May 20, 2019 / 15:15
Slowing global demand poses substantial challenge to Vietnam’s exports
However, the US-China trade tension may benefit Vietnam through trade diversion, as well as the potential relocation of foreign firms away from China to Vietnam.
Slowing global demand amid rising trade protectionism may pose a substantial challenge to Vietnam’s exports, according to ADB’s latest report titled “ASEAN +3 Regional Economic Outlook 2019”.
The report suggested key risks to the real and external sectors stem mainly from rising trade protectionism. Any impact from the US- China trade conflict on Vietnamese exports would likely be through the global value chain and competition in the domestic and third markets.
However, the US-China trade tension may benefit Vietnam through trade diversion, as well as the potential relocation of foreign firms away from China to Vietnam.
The South China Morning Post (SCMP) cited experts as saying Vietnam, along with other ASEAN’s largest economies such as Thailand and Malaysia, has been laying the groundwork to benefit from the realignment of the global supply chains that the trade war is already contributing to.
According to the ADB’s report, Vietnam will see opportunities in furniture and apparel, Malaysia in liquefied natural gas, and Thailand in automobiles – with all three benefiting in the information technology equipment and electronics manufacturing sectors.
The combination of predictable regulatory environments, transport infrastructure, and ability to ramp up public spending leaves Vietnam, Thailand and Malaysia poised to receive the wave of investment the trade war is expected to bring, and to weather the region-wide decrease in exports in the process.
As the cost of production rises in China, it is adopting policies to encourage low-skilled manufacturing to move south.
The relocation is also part of the central government’s effort to move the drivers of the nation’s economic growth from production to consumption, experts say – a trend that has been accelerated by trade tensions with the US.
The trade war could knock a full percentage point off China’s economic growth this year, Wang Yang, one of seven members of the Politburo Standing Committee of China’s Communist Party, said on Thursday – the first comments by a top policymaker about the impact of the trade dispute on the government’s growth goals. Beijing had previously forecast 6-6.5% growth for the year.
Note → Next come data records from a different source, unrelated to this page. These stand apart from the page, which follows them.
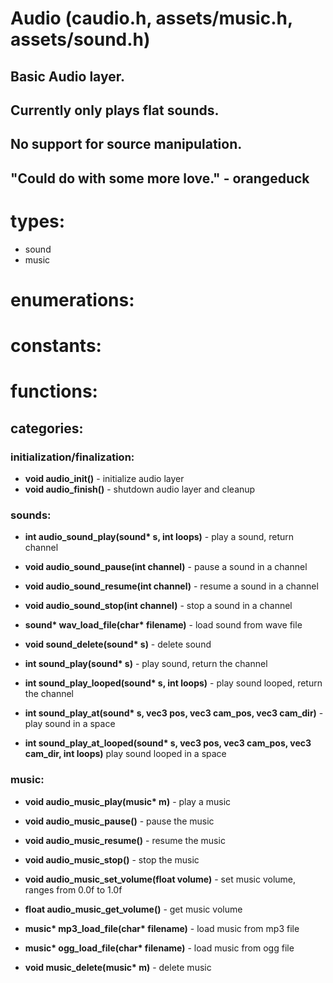 # Audio (caudio.h, assets/music.h, assets/sound.h)
## Basic Audio layer.

## Currently only plays flat sounds.
## No support for source manipulation.
## "Could do with some more love." - orangeduck  

# **types**:
* sound
* music
# **enumerations**:


# **constants**:


# **functions**:
## categories:

### **initialization/finalization**:
* **void audio_init()** - initialize audio layer
* **void audio_finish()** - shutdown audio layer and cleanup

### **sounds**:

* **int audio_sound_play(sound\* s, int loops)** - play a sound, return channel
* **void audio_sound_pause(int channel)** - pause a sound in a channel
* **void audio_sound_resume(int channel)** - resume a sound in a channel
* **void audio_sound_stop(int channel)** - stop a sound in a channel

* **sound\* wav_load_file(char\* filename)** - load sound from wave file
* **void sound_delete(sound\* s)** - delete sound

* **int sound_play(sound\* s)** - play sound, return the channel
* **int sound_play_looped(sound\* s, int loops)** - play sound looped, return the channel

* **int sound_play_at(sound\* s, vec3 pos, vec3 cam_pos, vec3 cam_dir)** - play sound in a space
* **int sound_play_at_looped(sound\* s, vec3 pos, vec3 cam_pos, vec3 cam_dir, int loops)** play sound looped in a space

### **music**:
* **void audio_music_play(music\* m)** - play a music
* **void audio_music_pause()** - pause the music
* **void audio_music_resume()** - resume the music
* **void audio_music_stop()** - stop the music

* **void audio_music_set_volume(float volume)** - set music volume, ranges from 0.0f to 1.0f
* **float audio_music_get_volume()** - get music volume

* **music\* mp3_load_file(char\* filename)** - load music from mp3 file
* **music\* ogg_load_file(char\* filename)** - load music from ogg file
* **void music_delete(music\* m)** - delete music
This had made ASEAN increasingly the driver of global economic growth, Siwage Dharma Negara, senior fellow and coordinator of the APEC study center at ISEAS-Yusof Ishak Institute in Singapore, told SCMP.
Ready to “grab the opportunity”
The factor which limits the extent to which countries can benefit from the trade tensions is infrastructure, said Michael Taylor, chief credit officer for Asia at Moody’s in Singapore, adding that Vietnam, among others, had made major investments to that end.
In January, Prime Minister Nguyen Xuan Phuc said Vietnam was ready to “grab the opportunity” presented by the ongoing spat.
Tommy Wu at Oxford Economics in Hong Kong said beyond the near term, Vietnam will likely be the main beneficiary of a supply chain shift, given its close proximity to China, low wages and favorable trade and foreign direct investment policies.
The nation’s exports rose more than 12% from just a year before during the second half of last year, according to data from HSBC.
Foreign investment into Vietnam this year rose 86.2% to US$10.8 billion in the first quarter. Chinese investment made up nearly half of the total, according to Chinese state-run media.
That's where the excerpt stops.